Testimony on the Status of the Highway Trust Fund
The current trajectory of the Highway Trust Fund is unsustainable. Starting in fiscal year 2015, the trust fund will have insufficient resources to meet all of its obligations—CBO projects—resulting in steadily accumulating shortfalls.
Testimony by Kim P. Cawley, Chief, Natural and Physical Resources Cost Estimates Unit, before the Subcommittee on Highways and Transit, Committee on Transportation and Infrastructure, U.S. House of Representatives
This testimony discusses CBO’s projections of future spending from the Highway Trust Fund and the agency’s estimates of the revenues that will be generated by excise taxes and credited to the fund. According to CBO’s estimates, the revenues derived from existing excise taxes will fall far short of covering the spending that would result from continuing to obligate funds in the amounts provided for 2013, as adjusted for inflation.
The testimony makes three points:
- The current trajectory of the Highway Trust Fund is unsustainable. Starting in fiscal year 2015, the trust fund will have insufficient resources to meet all of its obligations, resulting in steadily accumulating shortfalls.
- Since 2008, the Congress has avoided such shortfalls by transferring $41 billion from the general fund of the Treasury to the Highway Trust Fund. The Congress has enacted an additional transfer of $12.6 billion that is scheduled to occur in 2014. If lawmakers chose to continue authorizing such transfers, they would have to transfer an additional $15 billion in 2015 and increasing amounts in subsequent years to prevent future shortfalls, if spending was maintained at the 2013 level, as adjusted for inflation.

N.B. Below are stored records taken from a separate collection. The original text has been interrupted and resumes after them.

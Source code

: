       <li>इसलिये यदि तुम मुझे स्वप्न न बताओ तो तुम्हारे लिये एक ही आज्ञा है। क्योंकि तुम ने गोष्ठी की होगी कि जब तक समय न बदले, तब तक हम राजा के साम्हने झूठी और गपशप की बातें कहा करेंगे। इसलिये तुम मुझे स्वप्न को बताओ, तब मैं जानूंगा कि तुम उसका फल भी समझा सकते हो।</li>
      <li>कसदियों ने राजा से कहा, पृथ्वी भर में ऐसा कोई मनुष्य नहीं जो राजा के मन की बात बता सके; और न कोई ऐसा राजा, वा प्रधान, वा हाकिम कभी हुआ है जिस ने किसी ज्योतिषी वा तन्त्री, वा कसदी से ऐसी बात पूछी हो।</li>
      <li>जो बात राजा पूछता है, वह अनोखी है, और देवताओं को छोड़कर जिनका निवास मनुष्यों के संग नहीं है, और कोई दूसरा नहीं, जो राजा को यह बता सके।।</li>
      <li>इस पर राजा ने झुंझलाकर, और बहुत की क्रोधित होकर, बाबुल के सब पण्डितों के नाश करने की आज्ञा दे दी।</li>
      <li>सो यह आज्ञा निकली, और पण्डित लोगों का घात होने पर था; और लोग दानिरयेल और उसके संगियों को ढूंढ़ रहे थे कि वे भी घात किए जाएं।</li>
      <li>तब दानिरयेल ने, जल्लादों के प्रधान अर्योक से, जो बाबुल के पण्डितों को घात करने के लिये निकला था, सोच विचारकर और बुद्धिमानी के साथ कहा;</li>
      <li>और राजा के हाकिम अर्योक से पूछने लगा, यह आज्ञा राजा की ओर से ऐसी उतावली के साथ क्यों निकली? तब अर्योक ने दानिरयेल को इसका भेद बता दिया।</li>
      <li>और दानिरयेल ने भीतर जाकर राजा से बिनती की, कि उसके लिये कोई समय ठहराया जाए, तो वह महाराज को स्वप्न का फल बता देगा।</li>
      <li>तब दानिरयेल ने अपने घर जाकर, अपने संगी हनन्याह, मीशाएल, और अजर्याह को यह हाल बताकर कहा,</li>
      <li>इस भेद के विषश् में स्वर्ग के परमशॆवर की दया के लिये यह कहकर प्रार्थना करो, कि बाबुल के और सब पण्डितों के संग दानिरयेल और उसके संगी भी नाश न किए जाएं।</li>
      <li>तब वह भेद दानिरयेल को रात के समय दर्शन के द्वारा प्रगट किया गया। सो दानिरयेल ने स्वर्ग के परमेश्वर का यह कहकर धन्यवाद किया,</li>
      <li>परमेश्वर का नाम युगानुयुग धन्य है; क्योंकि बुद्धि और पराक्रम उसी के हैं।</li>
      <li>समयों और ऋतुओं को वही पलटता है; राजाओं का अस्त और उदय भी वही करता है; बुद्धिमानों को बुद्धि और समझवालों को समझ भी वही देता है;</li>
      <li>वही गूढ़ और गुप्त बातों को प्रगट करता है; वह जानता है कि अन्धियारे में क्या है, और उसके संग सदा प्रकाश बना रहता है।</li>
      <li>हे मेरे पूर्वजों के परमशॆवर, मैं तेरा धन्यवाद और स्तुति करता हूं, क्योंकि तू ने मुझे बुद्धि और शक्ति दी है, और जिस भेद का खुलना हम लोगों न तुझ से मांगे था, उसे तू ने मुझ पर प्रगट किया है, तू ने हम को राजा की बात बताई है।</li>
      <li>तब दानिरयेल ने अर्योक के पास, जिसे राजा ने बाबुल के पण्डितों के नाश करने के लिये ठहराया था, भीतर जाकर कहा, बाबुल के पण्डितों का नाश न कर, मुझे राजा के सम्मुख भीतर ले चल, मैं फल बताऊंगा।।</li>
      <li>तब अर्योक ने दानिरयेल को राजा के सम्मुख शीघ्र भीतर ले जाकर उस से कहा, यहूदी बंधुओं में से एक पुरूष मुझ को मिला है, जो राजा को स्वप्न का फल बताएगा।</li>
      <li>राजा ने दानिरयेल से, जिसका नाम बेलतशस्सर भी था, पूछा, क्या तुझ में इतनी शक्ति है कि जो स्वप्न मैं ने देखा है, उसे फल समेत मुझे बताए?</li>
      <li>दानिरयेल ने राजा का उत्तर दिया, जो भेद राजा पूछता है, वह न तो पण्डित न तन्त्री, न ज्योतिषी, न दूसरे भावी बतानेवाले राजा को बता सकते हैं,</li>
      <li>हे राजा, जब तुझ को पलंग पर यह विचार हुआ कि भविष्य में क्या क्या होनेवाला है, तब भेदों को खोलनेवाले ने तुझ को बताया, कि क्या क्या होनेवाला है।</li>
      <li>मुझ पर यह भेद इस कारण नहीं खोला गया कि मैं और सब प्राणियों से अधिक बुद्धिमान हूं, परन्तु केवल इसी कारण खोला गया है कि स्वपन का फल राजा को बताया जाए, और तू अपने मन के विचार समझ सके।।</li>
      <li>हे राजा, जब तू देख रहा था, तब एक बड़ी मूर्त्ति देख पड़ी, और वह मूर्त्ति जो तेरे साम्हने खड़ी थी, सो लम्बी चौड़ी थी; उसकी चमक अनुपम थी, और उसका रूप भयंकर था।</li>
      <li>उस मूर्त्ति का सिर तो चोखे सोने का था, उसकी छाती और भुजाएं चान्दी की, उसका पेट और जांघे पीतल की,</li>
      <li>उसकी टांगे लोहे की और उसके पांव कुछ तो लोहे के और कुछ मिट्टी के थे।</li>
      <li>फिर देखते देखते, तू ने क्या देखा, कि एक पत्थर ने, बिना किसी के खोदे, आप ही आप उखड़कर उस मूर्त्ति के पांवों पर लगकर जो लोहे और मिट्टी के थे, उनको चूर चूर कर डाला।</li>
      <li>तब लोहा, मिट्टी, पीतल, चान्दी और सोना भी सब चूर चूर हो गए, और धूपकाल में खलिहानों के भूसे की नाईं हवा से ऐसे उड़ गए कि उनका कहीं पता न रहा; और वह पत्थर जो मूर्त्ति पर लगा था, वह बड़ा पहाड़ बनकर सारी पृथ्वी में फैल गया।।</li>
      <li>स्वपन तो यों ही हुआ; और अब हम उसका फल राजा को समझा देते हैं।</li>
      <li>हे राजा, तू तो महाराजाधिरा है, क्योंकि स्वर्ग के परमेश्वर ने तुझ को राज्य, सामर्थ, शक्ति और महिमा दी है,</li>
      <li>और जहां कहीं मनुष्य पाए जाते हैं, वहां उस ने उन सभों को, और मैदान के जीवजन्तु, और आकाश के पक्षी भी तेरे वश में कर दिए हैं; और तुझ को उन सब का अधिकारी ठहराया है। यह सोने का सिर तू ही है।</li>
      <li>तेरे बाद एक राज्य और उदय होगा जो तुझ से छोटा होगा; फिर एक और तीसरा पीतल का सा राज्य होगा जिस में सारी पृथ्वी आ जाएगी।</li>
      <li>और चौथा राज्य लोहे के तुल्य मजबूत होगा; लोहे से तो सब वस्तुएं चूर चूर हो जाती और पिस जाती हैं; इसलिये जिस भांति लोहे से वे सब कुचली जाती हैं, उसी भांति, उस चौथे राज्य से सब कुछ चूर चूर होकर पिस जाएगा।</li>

- Lawmakers could also address the projected annual shortfalls by substantially reducing spending for surface transportation programs, by boosting revenues, or by adopting some combination of the two approaches. Bringing the trust fund into balance in 2015 would require entirely eliminating the authority in that year to obligate funds (projected to be about $51 billion), raising the taxes on motor fuels by about 10 cents per gallon, or undertaking some combination of those approaches.